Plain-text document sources
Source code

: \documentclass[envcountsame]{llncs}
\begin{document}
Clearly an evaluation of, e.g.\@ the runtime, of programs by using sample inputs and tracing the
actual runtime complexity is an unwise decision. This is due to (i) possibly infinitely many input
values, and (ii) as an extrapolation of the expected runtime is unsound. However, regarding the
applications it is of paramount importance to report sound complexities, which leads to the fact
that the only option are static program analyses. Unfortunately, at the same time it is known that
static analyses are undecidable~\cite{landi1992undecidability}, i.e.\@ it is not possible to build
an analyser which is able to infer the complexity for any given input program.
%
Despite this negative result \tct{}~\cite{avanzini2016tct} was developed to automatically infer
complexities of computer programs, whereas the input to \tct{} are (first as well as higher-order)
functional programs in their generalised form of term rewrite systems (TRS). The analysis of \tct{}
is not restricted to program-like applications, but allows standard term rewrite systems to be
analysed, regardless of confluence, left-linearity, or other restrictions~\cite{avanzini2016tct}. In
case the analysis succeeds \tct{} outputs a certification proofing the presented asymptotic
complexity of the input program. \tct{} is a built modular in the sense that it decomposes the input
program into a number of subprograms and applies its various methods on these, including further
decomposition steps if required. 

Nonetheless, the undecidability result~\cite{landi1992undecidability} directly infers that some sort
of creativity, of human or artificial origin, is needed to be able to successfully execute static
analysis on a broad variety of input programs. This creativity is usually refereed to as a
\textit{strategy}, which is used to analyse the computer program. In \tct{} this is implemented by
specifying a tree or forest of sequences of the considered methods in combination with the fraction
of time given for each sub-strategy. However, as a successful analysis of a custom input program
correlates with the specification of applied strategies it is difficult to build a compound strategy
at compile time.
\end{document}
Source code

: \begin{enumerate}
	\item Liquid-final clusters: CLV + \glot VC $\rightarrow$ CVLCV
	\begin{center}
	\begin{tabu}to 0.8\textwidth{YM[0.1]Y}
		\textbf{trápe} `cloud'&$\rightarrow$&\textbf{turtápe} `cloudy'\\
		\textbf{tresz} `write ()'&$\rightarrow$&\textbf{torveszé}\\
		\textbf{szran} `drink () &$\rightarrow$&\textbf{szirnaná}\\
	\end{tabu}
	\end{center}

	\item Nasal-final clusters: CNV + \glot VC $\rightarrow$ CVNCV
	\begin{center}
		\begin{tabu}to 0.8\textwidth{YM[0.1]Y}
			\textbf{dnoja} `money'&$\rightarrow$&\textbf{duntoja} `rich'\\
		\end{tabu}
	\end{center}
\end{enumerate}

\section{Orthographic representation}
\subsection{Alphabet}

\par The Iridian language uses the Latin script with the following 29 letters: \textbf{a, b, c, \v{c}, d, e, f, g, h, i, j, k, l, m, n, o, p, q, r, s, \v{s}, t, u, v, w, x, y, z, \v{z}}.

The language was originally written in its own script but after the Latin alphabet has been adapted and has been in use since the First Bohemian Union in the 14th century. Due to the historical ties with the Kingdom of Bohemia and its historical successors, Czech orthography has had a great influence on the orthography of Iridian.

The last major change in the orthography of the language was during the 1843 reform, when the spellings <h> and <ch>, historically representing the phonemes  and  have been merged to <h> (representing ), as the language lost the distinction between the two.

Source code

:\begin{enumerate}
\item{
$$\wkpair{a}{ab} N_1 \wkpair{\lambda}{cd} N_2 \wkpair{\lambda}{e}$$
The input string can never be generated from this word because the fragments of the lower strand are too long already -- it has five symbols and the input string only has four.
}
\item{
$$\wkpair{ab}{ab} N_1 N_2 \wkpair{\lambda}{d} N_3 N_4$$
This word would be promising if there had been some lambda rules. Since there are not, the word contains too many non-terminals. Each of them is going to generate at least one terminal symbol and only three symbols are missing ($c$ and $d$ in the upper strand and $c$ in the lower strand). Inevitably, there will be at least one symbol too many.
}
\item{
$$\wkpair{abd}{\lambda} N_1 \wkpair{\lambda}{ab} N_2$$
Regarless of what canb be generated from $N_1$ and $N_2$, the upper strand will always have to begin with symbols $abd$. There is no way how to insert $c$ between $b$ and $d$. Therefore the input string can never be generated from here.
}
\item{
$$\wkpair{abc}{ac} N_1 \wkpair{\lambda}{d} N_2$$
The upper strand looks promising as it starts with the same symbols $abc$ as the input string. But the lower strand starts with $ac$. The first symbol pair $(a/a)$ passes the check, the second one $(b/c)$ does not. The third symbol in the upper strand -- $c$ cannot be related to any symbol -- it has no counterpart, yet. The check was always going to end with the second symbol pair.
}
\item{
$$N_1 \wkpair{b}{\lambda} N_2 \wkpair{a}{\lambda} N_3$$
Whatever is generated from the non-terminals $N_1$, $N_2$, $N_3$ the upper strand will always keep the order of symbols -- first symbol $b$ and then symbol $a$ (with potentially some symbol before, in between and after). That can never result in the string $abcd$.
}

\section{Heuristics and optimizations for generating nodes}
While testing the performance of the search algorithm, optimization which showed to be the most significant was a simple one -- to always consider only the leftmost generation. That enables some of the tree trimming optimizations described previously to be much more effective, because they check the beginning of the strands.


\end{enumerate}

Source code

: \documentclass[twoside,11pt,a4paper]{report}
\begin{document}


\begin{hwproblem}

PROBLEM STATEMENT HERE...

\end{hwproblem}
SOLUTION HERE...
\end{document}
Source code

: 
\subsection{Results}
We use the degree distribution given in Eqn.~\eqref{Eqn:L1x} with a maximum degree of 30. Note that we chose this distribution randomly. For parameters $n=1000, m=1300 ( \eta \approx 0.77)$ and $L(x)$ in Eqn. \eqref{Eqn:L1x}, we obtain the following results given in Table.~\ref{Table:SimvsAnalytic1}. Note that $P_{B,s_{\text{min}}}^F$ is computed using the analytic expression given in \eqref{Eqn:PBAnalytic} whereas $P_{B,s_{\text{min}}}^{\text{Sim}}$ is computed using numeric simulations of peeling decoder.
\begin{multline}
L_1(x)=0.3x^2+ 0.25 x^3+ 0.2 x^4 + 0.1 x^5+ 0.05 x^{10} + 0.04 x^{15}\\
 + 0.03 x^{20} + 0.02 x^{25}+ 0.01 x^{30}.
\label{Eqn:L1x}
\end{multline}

...

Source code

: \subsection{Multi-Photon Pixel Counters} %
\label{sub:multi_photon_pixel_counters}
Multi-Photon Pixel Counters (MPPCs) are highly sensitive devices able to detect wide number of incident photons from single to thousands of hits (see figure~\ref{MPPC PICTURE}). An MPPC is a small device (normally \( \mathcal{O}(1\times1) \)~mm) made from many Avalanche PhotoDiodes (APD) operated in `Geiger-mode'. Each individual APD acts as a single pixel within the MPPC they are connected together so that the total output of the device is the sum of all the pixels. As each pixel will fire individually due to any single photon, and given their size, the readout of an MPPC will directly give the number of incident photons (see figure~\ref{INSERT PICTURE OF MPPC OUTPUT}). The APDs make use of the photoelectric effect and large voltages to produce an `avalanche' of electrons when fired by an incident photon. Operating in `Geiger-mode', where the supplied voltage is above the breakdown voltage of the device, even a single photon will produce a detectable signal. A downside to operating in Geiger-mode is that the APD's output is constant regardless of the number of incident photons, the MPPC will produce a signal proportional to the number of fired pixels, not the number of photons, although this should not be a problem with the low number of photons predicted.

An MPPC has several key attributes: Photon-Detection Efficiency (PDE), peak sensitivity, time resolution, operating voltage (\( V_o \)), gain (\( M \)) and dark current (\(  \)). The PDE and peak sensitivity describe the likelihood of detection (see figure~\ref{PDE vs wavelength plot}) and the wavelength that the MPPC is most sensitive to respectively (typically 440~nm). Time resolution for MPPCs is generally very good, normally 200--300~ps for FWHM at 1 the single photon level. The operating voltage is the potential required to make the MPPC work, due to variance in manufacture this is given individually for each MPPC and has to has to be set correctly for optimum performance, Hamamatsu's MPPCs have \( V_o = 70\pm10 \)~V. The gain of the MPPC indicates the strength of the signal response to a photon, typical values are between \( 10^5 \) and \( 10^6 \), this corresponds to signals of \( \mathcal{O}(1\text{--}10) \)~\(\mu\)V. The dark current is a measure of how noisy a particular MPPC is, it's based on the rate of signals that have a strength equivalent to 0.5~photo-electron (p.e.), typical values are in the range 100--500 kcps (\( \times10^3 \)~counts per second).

---

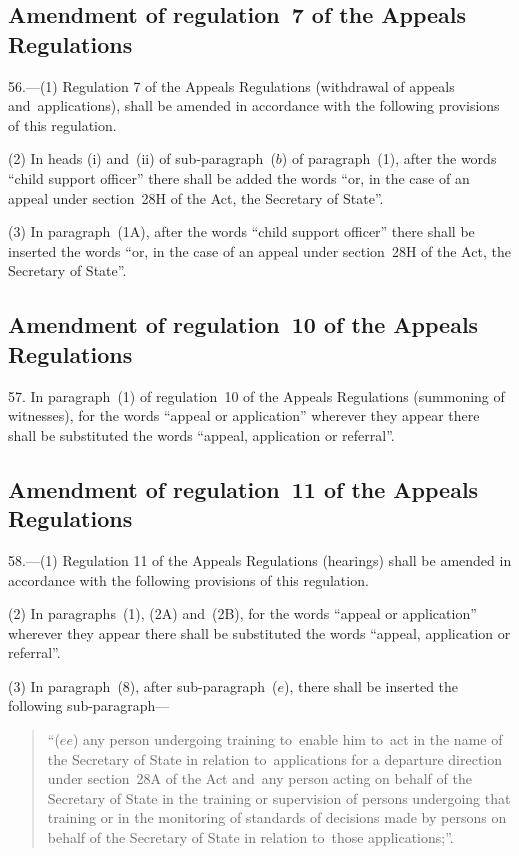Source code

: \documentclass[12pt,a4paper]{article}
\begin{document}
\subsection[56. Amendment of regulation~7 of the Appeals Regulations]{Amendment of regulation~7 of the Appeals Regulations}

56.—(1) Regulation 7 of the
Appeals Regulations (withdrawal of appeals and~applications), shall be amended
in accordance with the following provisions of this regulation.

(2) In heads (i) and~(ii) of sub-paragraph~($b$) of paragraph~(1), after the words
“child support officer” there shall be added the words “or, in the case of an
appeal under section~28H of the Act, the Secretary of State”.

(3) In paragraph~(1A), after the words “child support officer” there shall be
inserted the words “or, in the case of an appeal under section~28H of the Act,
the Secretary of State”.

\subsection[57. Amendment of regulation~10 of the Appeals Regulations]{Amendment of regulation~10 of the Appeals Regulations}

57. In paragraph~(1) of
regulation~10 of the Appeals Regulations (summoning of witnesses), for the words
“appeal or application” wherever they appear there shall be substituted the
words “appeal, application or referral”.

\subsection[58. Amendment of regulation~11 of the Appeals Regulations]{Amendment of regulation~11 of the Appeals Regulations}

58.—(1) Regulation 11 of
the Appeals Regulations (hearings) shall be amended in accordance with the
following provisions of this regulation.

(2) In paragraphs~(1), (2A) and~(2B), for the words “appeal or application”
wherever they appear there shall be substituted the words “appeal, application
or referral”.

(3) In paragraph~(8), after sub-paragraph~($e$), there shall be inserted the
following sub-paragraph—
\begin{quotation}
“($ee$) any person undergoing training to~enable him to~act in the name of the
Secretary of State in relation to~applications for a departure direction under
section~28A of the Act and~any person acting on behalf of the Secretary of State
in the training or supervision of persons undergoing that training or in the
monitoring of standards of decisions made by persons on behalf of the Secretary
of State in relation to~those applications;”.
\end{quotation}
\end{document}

**WHAT IS BEING ASKED**
Given the records above, return exactly the lines starting at the line containing "The upper strand looks" and ending at the line containing "L_1(x)=0.3x^2+ 0.25 x^3+", including both.

**TASK RESPONSE**
The upper strand looks promising as it starts with the same symbols $abc$ as the input string. But the lower strand starts with $ac$. The first symbol pair $(a/a)$ passes the check, the second one $(b/c)$ does not. The third symbol in the upper strand -- $c$ cannot be related to any symbol -- it has no counterpart, yet. The check was always going to end with the second symbol pair.
}
\item{
$$N_1 \wkpair{b}{\lambda} N_2 \wkpair{a}{\lambda} N_3$$
Whatever is generated from the non-terminals $N_1$, $N_2$, $N_3$ the upper strand will always keep the order of symbols -- first symbol $b$ and then symbol $a$ (with potentially some symbol before, in between and after). That can never result in the string $abcd$.
}

\section{Heuristics and optimizations for generating nodes}
While testing the performance of the search algorithm, optimization which showed to be the most significant was a simple one -- to always consider only the leftmost generation. That enables some of the tree trimming optimizations described previously to be much more effective, because they check the beginning of the strands.


\end{enumerate}

Source code

: \documentclass[twoside,11pt,a4paper]{report}
\begin{document}


\begin{hwproblem}

PROBLEM STATEMENT HERE...

\end{hwproblem}
SOLUTION HERE...
\end{document}
Source code

: 
\subsection{Results}
We use the degree distribution given in Eqn.~\eqref{Eqn:L1x} with a maximum degree of 30. Note that we chose this distribution randomly. For parameters $n=1000, m=1300 ( \eta \approx 0.77)$ and $L(x)$ in Eqn. \eqref{Eqn:L1x}, we obtain the following results given in Table.~\ref{Table:SimvsAnalytic1}. Note that $P_{B,s_{\text{min}}}^F$ is computed using the analytic expression given in \eqref{Eqn:PBAnalytic} whereas $P_{B,s_{\text{min}}}^{\text{Sim}}$ is computed using numeric simulations of peeling decoder.
\begin{multline}
L_1(x)=0.3x^2+ 0.25 x^3+ 0.2 x^4 + 0.1 x^5+ 0.05 x^{10} + 0.04 x^{15}\\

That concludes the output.